### Exercise requirements:
In the data below, find every line with the word "routes" and copy it out.
The records START
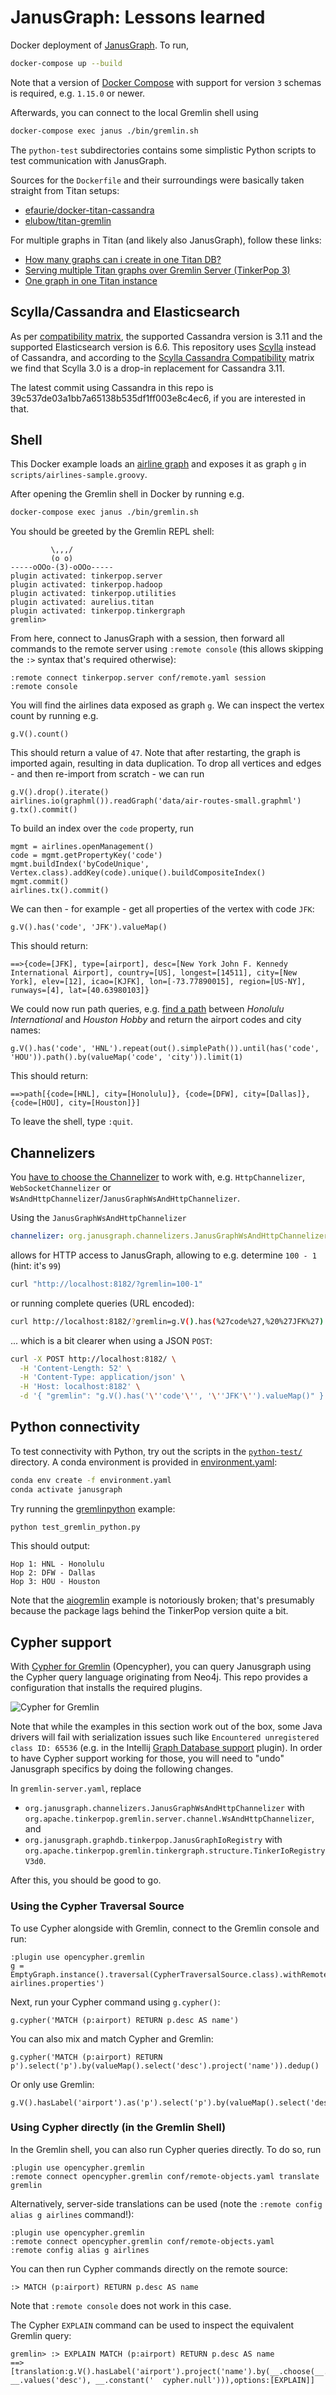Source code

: # JanusGraph: Lessons learned

Docker deployment of [JanusGraph](http://janusgraph.org/). To run,

```bash
docker-compose up --build
```

Note that a version of [Docker Compose](https://github.com/docker/compose) with support for version `3` schemas is required, e.g. `1.15.0` or newer.

Afterwards, you can connect to the local Gremlin shell using

```bash
docker-compose exec janus ./bin/gremlin.sh
```

The `python-test` subdirectories contains some simplistic Python scripts to test communication with JanusGraph.

Sources for the `Dockerfile` and their surroundings were basically taken straight from Titan setups:

* [efaurie/docker-titan-cassandra](https://github.com/efaurie/docker-titan-cassandra)
* [elubow/titan-gremlin](https://github.com/elubow/titan-gremlin)

For multiple graphs in Titan (and likely also JanusGraph), follow these links:

* [How many graphs can i create in one Titan DB?](https://stackoverflow.com/a/40545537/195651)
* [Serving multiple Titan graphs over Gremlin Server (TinkerPop 3)](https://medium.com/@jbmusso/serving-multiple-titan-graphs-over-gremlin-server-tinkerpop-3-d3c971d07964)
* [One graph in one Titan instance](https://jaceklaskowski.gitbooks.io/titan-scala/content/one_graph_in_one_titan_instance.html)

## Scylla/Cassandra and Elasticsearch

As per [compatibility matrix](https://docs.janusgraph.org/changelog/#version-compatibility-matrix), the supported Cassandra version is 3.11 and the supported Elasticsearch version is 6.6.
This repository uses [Scylla](http://www.scylladb.com/) instead of Cassandra, and according to the [Scylla Cassandra Compatibility](http://docs.scylladb.com/cassandra-compatibility/) matrix we find that Scylla 3.0 is a drop-in replacement for Cassandra 3.11.

The latest commit using Cassandra in this repo is 39c537de03a1bb7a65138b535df1ff003e8c4ec6, if you are interested in that.

## Shell

This Docker example loads an [airline graph](janusgraph/data/air-routes-small.graphml) and
exposes it as graph `g` in `scripts/airlines-sample.groovy`.

After opening the Gremlin shell in Docker by running e.g.

```bash
docker-compose exec janus ./bin/gremlin.sh
```

You should be greeted by the Gremlin REPL shell:

```
         \,,,/
         (o o)
-----oOOo-(3)-oOOo-----
plugin activated: tinkerpop.server
plugin activated: tinkerpop.hadoop
plugin activated: tinkerpop.utilities
plugin activated: aurelius.titan
plugin activated: tinkerpop.tinkergraph
gremlin>
```

From here, connect to JanusGraph with a session, then forward all commands
to the remote server using `:remote console` (this allows skipping the `:>` syntax that's
required otherwise):

```
:remote connect tinkerpop.server conf/remote.yaml session
:remote console
```

You will find the airlines data exposed as graph `g`. We can inspect the vertex count by running e.g.

```
g.V().count()
```

This should return a value of `47`. Note that after restarting, the graph is imported again, resulting in
data duplication. To drop all vertices and edges - and then re-import from scratch - we can run

```
g.V().drop().iterate()
airlines.io(graphml()).readGraph('data/air-routes-small.graphml')
g.tx().commit()
```

To build an index over the `code` property, run

```
mgmt = airlines.openManagement()
code = mgmt.getPropertyKey('code')
mgmt.buildIndex('byCodeUnique', Vertex.class).addKey(code).unique().buildCompositeIndex()
mgmt.commit()
airlines.tx().commit()
```

We can then - for example - get all properties of the vertex with code `JFK`:

```
g.V().has('code', 'JFK').valueMap()
```

This should return:

```
==>{code=[JFK], type=[airport], desc=[New York John F. Kennedy International Airport], country=[US], longest=[14511], city=[New York], elev=[12], icao=[KJFK], lon=[-73.77890015], region=[US-NY], runways=[4], lat=[40.63980103]}
```

We could now run path queries, e.g. [find a path](http://tinkerpop.apache.org/docs/3.0.0-incubating/#simplepath-step)
between _Honolulu International_ and _Houston Hobby_ and return the airport codes and city names:

```
g.V().has('code', 'HNL').repeat(out().simplePath()).until(has('code', 'HOU')).path().by(valueMap('code', 'city')).limit(1)
```

This should return:

```
==>path[{code=[HNL], city=[Honolulu]}, {code=[DFW], city=[Dallas]}, {code=[HOU], city=[Houston]}]
```

To leave the shell, type `:quit`.

## Channelizers

You [have to choose the Channelizer](https://docs.janusgraph.org/basics/server/#janusgraph-server-as-both-a-websocket-and-http-endpoint) to work with, e.g. `HttpChannelizer`, `WebSocketChannelizer` or `WsAndHttpChannelizer`/`JanusGraphWsAndHttpChannelizer`.

Using the `JanusGraphWsAndHttpChannelizer`

```yaml
channelizer: org.janusgraph.channelizers.JanusGraphWsAndHttpChannelizer
```

allows for HTTP access to JanusGraph, allowing to e.g. determine `100 - 1` (hint: it's `99`)

```bash
curl "http://localhost:8182/?gremlin=100-1"
```

or running complete queries (URL encoded):

```bash
curl http://localhost:8182/?gremlin=g.V().has(%27code%27,%20%27JFK%27).valueMap()
```

... which is a bit clearer when using a JSON `POST`:

```bash
curl -X POST http://localhost:8182/ \
  -H 'Content-Length: 52' \
  -H 'Content-Type: application/json' \
  -H 'Host: localhost:8182' \
  -d '{ "gremlin": "g.V().has('\''code'\'', '\''JFK'\'').valueMap()" }'
```

## Python connectivity

To test connectivity with Python, try out the scripts in the [`python-test/`](python-test/) directory.
A conda environment is provided in [environment.yaml](python-test/environment.yaml):

```bash
conda env create -f environment.yaml
conda activate janusgraph
```

Try running the [gremlinpython](https://pypi.org/project/gremlinpython/) example:

```bash
python test_gremlin_python.py
```

This should output:

```
Hop 1: HNL - Honolulu
Hop 2: DFW - Dallas
Hop 3: HOU - Houston
```

Note that the [aiogremlin](https://aiogremlin.readthedocs.io/en/latest/) example is notoriously
broken; that's presumably because the package lags behind the TinkerPop version quite a bit.

## Cypher support

With [Cypher for Gremlin](https://github.com/opencypher/cypher-for-gremlin) (Opencypher), you can query Janusgraph using
the Cypher query language originating from Neo4j.
This repo provides a configuration that installs the required plugins.

![Cypher for Gremlin](.readme/cypher-gremlin.svg)

Note that while the examples in this section work out of the box, some Java drivers will fail with
serialization issues such like `Encountered unregistered class ID: 65536` (e.g. in the Intellij [Graph Database support](https://plugins.jetbrains.com/plugin/8087-graph-database-support) plugin).
In order to have Cypher support working for those, you will need to "undo" Janusgraph specifics by doing the following changes.

In `gremlin-server.yaml`, replace

- `org.janusgraph.channelizers.JanusGraphWsAndHttpChannelizer` with `org.apache.tinkerpop.gremlin.server.channel.WsAndHttpChannelizer`, and
- `org.janusgraph.graphdb.tinkerpop.JanusGraphIoRegistry` with `org.apache.tinkerpop.gremlin.tinkergraph.structure.TinkerIoRegistryV3d0`.

After this, you should be good to go.

### Using the Cypher Traversal Source

To use Cypher alongside with Gremlin, connect to the Gremlin console and run:

```
:plugin use opencypher.gremlin
g = EmptyGraph.instance().traversal(CypherTraversalSource.class).withRemote('conf/remote-airlines.properties')
```

Next, run your Cypher command using `g.cypher()`:

```
g.cypher('MATCH (p:airport) RETURN p.desc AS name')
```

You can also mix and match Cypher and Gremlin:

```
g.cypher('MATCH (p:airport) RETURN p').select('p').by(valueMap().select('desc').project('name')).dedup()
```

Or only use Gremlin:

```
g.V().hasLabel('airport').as('p').select('p').by(valueMap().select('desc').project('name')).dedup()
```

### Using Cypher directly (in the Gremlin Shell)

In the Gremlin shell, you can also run Cypher queries directly. To do so, run

```
:plugin use opencypher.gremlin
:remote connect opencypher.gremlin conf/remote-objects.yaml translate gremlin
```

Alternatively, server-side translations can be used (note the `:remote config alias g airlines` command!):

```
:plugin use opencypher.gremlin
:remote connect opencypher.gremlin conf/remote-objects.yaml
:remote config alias g airlines
```

You can then run Cypher commands directly on the remote source:

```
:> MATCH (p:airport) RETURN p.desc AS name
```

Note that `:remote console` does not work in this case.

The Cypher `EXPLAIN` command can be used to inspect the equivalent Gremlin query:

```
gremlin> :> EXPLAIN MATCH (p:airport) RETURN p.desc AS name
==>[translation:g.V().hasLabel('airport').project('name').by(__.choose(__.values('desc'), __.values('desc'), __.constant('  cypher.null'))),options:[EXPLAIN]]
```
The records END
### Your solution:
This Docker example loads an [airline graph](janusgraph/data/air-routes-small.graphml) and
airlines.io(graphml()).readGraph('data/air-routes-small.graphml')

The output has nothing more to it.